A indústria da beleza evoluiu muito nas últimas décadas. Há pouco tempo, os conceitos da cirurgia plástica eram baseados em retirar o que estava sobrando: pele demais na face, bolsas sob os olhos. Com o tempo, percebemos que apenas retirar não conferia resultados naturais. O rosto continuava cansado, olhar fundo, testa muito maior, “cara de plástica”.
Com estudos de anatomia mais aprofundados e melhores exames de imagem, passamos a entender mais sobre o envelhecimento da face e começamos a tratar diversos planos do rosto. Conforme envelhecemos, a estrutura óssea da face muda, perdemos espessura em algumas áreas e temos menos sustentação dos tecidos ligados a essas estruturas, compartimentos de gordura diminuem, músculos e ligamentos têm sua função modificada, a pele perde colágeno e espessura. Então essas alterações devem ser tratadas em conjunto.

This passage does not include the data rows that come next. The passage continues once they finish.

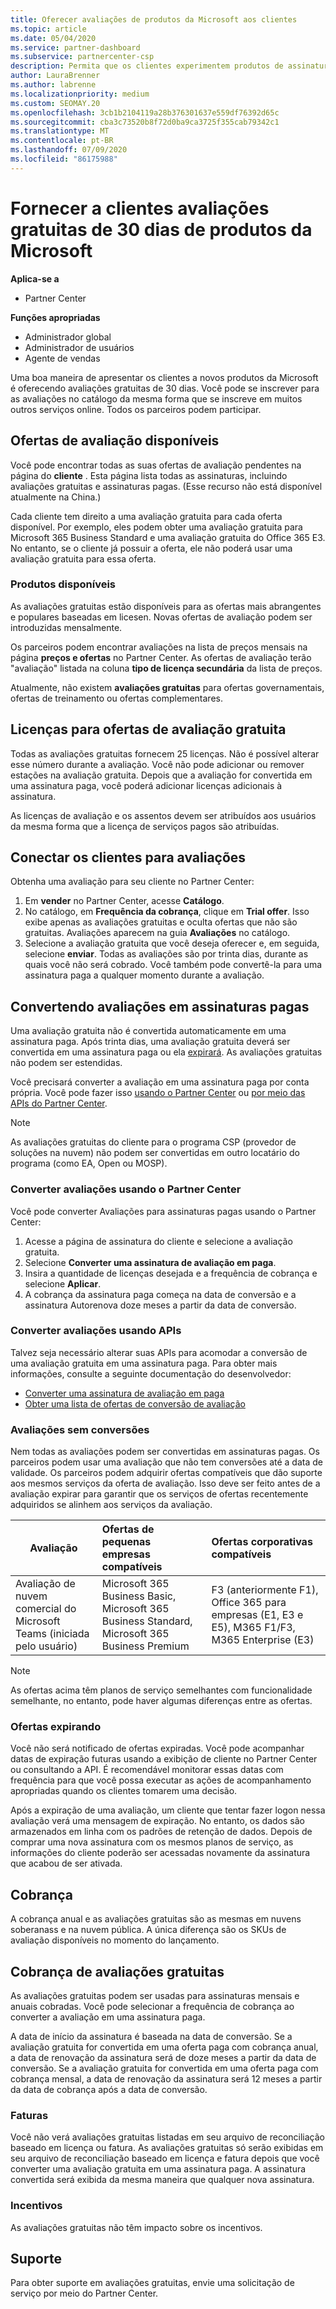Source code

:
 ```yaml
---
title: Oferecer avaliações de produtos da Microsoft aos clientes
ms.topic: article
ms.date: 05/04/2020
ms.service: partner-dashboard
ms.subservice: partnercenter-csp
description: Permita que os clientes experimentem produtos de assinatura da Microsoft por 30 dias. Inscreva-se nessas avaliações gratuitas no catálogo, assim como muitas outras serviços online.
author: LauraBrenner
ms.author: labrenne
ms.localizationpriority: medium
ms.custom: SEOMAY.20
ms.openlocfilehash: 3cb1b2104119a28b376301637e559df76392d65c
ms.sourcegitcommit: cba3c73520b8f72d0ba9ca3725f355cab79342c1
ms.translationtype: MT
ms.contentlocale: pt-BR
ms.lasthandoff: 07/09/2020
ms.locfileid: "86175988"
---
```

# <a name="give-customers-30-day-free-trials-of-microsoft-products"></a>Fornecer a clientes avaliações gratuitas de 30 dias de produtos da Microsoft

**Aplica-se a**

- Partner Center

**Funções apropriadas**
-   Administrador global 
-   Administrador de usuários
-   Agente de vendas

Uma boa maneira de apresentar os clientes a novos produtos da Microsoft é oferecendo avaliações gratuitas de 30 dias. Você pode se inscrever para as avaliações no catálogo da mesma forma que se inscreve em muitos outros serviços online. Todos os parceiros podem participar.

## <a name="available-trial-offers"></a>Ofertas de avaliação disponíveis

Você pode encontrar todas as suas ofertas de avaliação pendentes na página do **cliente** . Esta página lista todas as assinaturas, incluindo avaliações gratuitas e assinaturas pagas. (Esse recurso não está disponível atualmente na China.)

Cada cliente tem direito a uma avaliação gratuita para cada oferta disponível. Por exemplo, eles podem obter uma avaliação gratuita para Microsoft 365 Business Standard e uma avaliação gratuita do Office 365 E3. No entanto, se o cliente já possuir a oferta, ele não poderá usar uma avaliação gratuita para essa oferta.

### <a name="available-products"></a>Produtos disponíveis

As avaliações gratuitas estão disponíveis para as ofertas mais abrangentes e populares baseadas em licesen. Novas ofertas de avaliação podem ser introduzidas mensalmente.

Os parceiros podem encontrar avaliações na lista de preços mensais na página **preços e ofertas** no Partner Center. As ofertas de avaliação terão "avaliação" listada na coluna **tipo de licença secundária** da lista de preços.

Atualmente, não existem **avaliações gratuitas** para ofertas governamentais, ofertas de treinamento ou ofertas complementares.

## <a name="licenses-for-free-trial-offers"></a>Licenças para ofertas de avaliação gratuita

Todas as avaliações gratuitas fornecem 25 licenças. Não é possível alterar esse número durante a avaliação. Você não pode adicionar ou remover estações na avaliação gratuita. Depois que a avaliação for convertida em uma assinatura paga, você poderá adicionar licenças adicionais à assinatura.

As licenças de avaliação e os assentos devem ser atribuídos aos usuários da mesma forma que a licença de serviços pagos são atribuídas.

## <a name="sign-customers-up-for-trials"></a>Conectar os clientes para avaliações

Obtenha uma avaliação para seu cliente no Partner Center:

1. Em **vender** no Partner Center, acesse **Catálogo**. 
2. No catálogo, em **Frequência da cobrança**, clique em **Trial offer**. Isso exibe apenas as avaliações gratuitas e oculta ofertas que não são gratuitas. Avaliações aparecem na guia **Avaliações** no catálogo.
3. Selecione a avaliação gratuita que você deseja oferecer e, em seguida, selecione **enviar**. Todas as avaliações são por trinta dias, durante as quais você não será cobrado. Você também pode convertê-la para uma assinatura paga a qualquer momento durante a avaliação.

## <a name="converting-trials-to-paid-subscriptions"></a>Convertendo avaliações em assinaturas pagas

Uma avaliação gratuita não é convertida automaticamente em uma assinatura paga. Após trinta dias, uma avaliação gratuita deverá ser convertida em uma assinatura paga ou ela [expirará](#expiring-offers). As avaliações gratuitas não podem ser estendidas.

Você precisará converter a avaliação em uma assinatura paga por conta própria. Você pode fazer isso [usando o Partner Center](#convert-trials-using-partner-center) ou [por meio das APIs do Partner Center](#convert-trials-using-apis).

> [!NOTE]
> As avaliações gratuitas do cliente para o programa CSP (provedor de soluções na nuvem) não podem ser convertidas em outro locatário do programa (como EA, Open ou MOSP).

### <a name="convert-trials-using-partner-center"></a>Converter avaliações usando o Partner Center

Você pode converter Avaliações para assinaturas pagas usando o Partner Center:

1. Acesse a página de assinatura do cliente e selecione a avaliação gratuita.
2. Selecione **Converter uma assinatura de avaliação em paga**.
3. Insira a quantidade de licenças desejada e a frequência de cobrança e selecione **Aplicar**.
4. A cobrança da assinatura paga começa na data de conversão e a assinatura Autorenova doze meses a partir da data de conversão. 

### <a name="convert-trials-using-apis"></a>Converter avaliações usando APIs

Talvez seja necessário alterar suas APIs para acomodar a conversão de uma avaliação gratuita em uma assinatura paga. Para obter mais informações, consulte a seguinte documentação do desenvolvedor:

- [Converter uma assinatura de avaliação em paga](https://docs.microsoft.com/partner-center/develop/convert-a-trial-subscription-to-paid)
- [Obter uma lista de ofertas de conversão de avaliação](https://docs.microsoft.com/partner-center/develop/get-a-list-of-trial-conversion-offers)

### <a name="trials-without-conversions"></a>Avaliações sem conversões

Nem todas as avaliações podem ser convertidas em assinaturas pagas. Os parceiros podem usar uma avaliação que não tem conversões até a data de validade. Os parceiros podem adquirir ofertas compatíveis que dão suporte aos mesmos serviços da oferta de avaliação.  Isso deve ser feito antes de a avaliação expirar para garantir que os serviços de ofertas recentemente adquiridos se alinhem aos serviços da avaliação. 

|**Avaliação**   |**Ofertas de pequenas empresas compatíveis**   |**Ofertas corporativas compatíveis**   |
|----------------------------|:---------------------------------|:------------------------------------------|
|Avaliação de nuvem comercial do Microsoft Teams (iniciada pelo usuário)   |Microsoft 365 Business Basic, Microsoft 365 Business Standard, Microsoft 365 Business Premium   | F3 (anteriormente F1), Office 365 para empresas (E1, E3 e E5), M365 F1/F3, M365 Enterprise (E3)   |

>[!NOTE]
>As ofertas acima têm planos de serviço semelhantes com funcionalidade semelhante, no entanto, pode haver algumas diferenças entre as ofertas.

### <a name="expiring-offers"></a>Ofertas expirando

Você não será notificado de ofertas expiradas. Você pode acompanhar datas de expiração futuras usando a exibição de cliente no Partner Center ou consultando a API. É recomendável monitorar essas datas com frequência para que você possa executar as ações de acompanhamento apropriadas quando os clientes tomarem uma decisão.

Após a expiração de uma avaliação, um cliente que tentar fazer logon nessa avaliação verá uma mensagem de expiração. No entanto, os dados são armazenados em linha com os padrões de retenção de dados. Depois de comprar uma nova assinatura com os mesmos planos de serviço, as informações do cliente poderão ser acessadas novamente da assinatura que acabou de ser ativada.

## <a name="billing"></a>Cobrança

A cobrança anual e as avaliações gratuitas são as mesmas em nuvens soberanass e na nuvem pública. A única diferença são os SKUs de avaliação disponíveis no momento do lançamento.

## <a name="billing-for-free-trials"></a>Cobrança de avaliações gratuitas

As avaliações gratuitas podem ser usadas para assinaturas mensais e anuais cobradas. Você pode selecionar a frequência de cobrança ao converter a avaliação em uma assinatura paga.

A data de início da assinatura é baseada na data de conversão. Se a avaliação gratuita for convertida em uma oferta paga com cobrança anual, a data de renovação da assinatura será de doze meses a partir da data de conversão. Se a avaliação gratuita for convertida em uma oferta paga com cobrança mensal, a data de renovação da assinatura será 12 meses a partir da data de cobrança após a data de conversão.

### <a name="invoices"></a>Faturas

Você não verá avaliações gratuitas listadas em seu arquivo de reconciliação baseado em licença ou fatura. As avaliações gratuitas só serão exibidas em seu arquivo de reconciliação baseado em licença e fatura depois que você converter uma avaliação gratuita em uma assinatura paga. A assinatura convertida será exibida da mesma maneira que qualquer nova assinatura.

### <a name="incentives"></a>Incentivos

As avaliações gratuitas não têm impacto sobre os incentivos.

## <a name="support"></a>Suporte

Para obter suporte em avaliações gratuitas, envie uma solicitação de serviço por meio do Partner Center.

Surgiram então os preenchedores. Hoje temos uma imensidão de tipos, com consistência, durabilidade e, obviamente, preço diferente. E é um procedimento simples e rápido de ser feito: no próprio consultório aplica-se uma, duas ou várias seringas no rosto do paciente, que sai estufado e sem nenhuma ruga. O treinamento sobre a aplicação é feito em um final de semana, como uma receita de bolo bem simples. Quanto mais pacientes na fila, mais barato fica o produto. Em 15 minutos, o paciente sai do consultório deixando uma boa soma de dinheiro e pronto, que venha o próximo.
E assim criou-se uma legião de pessoas com idade indefinida, sem identidade, muito diferentes do que eram, sem expressão, com rosto não muito humano, mas sem qualquer ruga. Nesse cenário surgem modas como harmonização facial, "demonização facial", pillow face (cara de travesseiro), mídias sociais repletas de fotos de antes e depois e memes, muitos memes.
Mas não é bem assim. Os preenchedores, os bioestimuladores de colágeno, a toxina botulínica e as tecnologias são armas de um arsenal enorme que devem ser utilizadas para conferir um envelhecimento belo, tornando as pessoas mais felizes consigo mesmas. Bons profissionais são capazes de utilizar todos esses recursos para tratar estruturas de forma independente e harmônica. E como o paciente não muda de rosto, apenas melhora e rejuvenesce, não vira notícia, não vira meme e ninguém nem mesmo percebe que algum procedimento foi feito.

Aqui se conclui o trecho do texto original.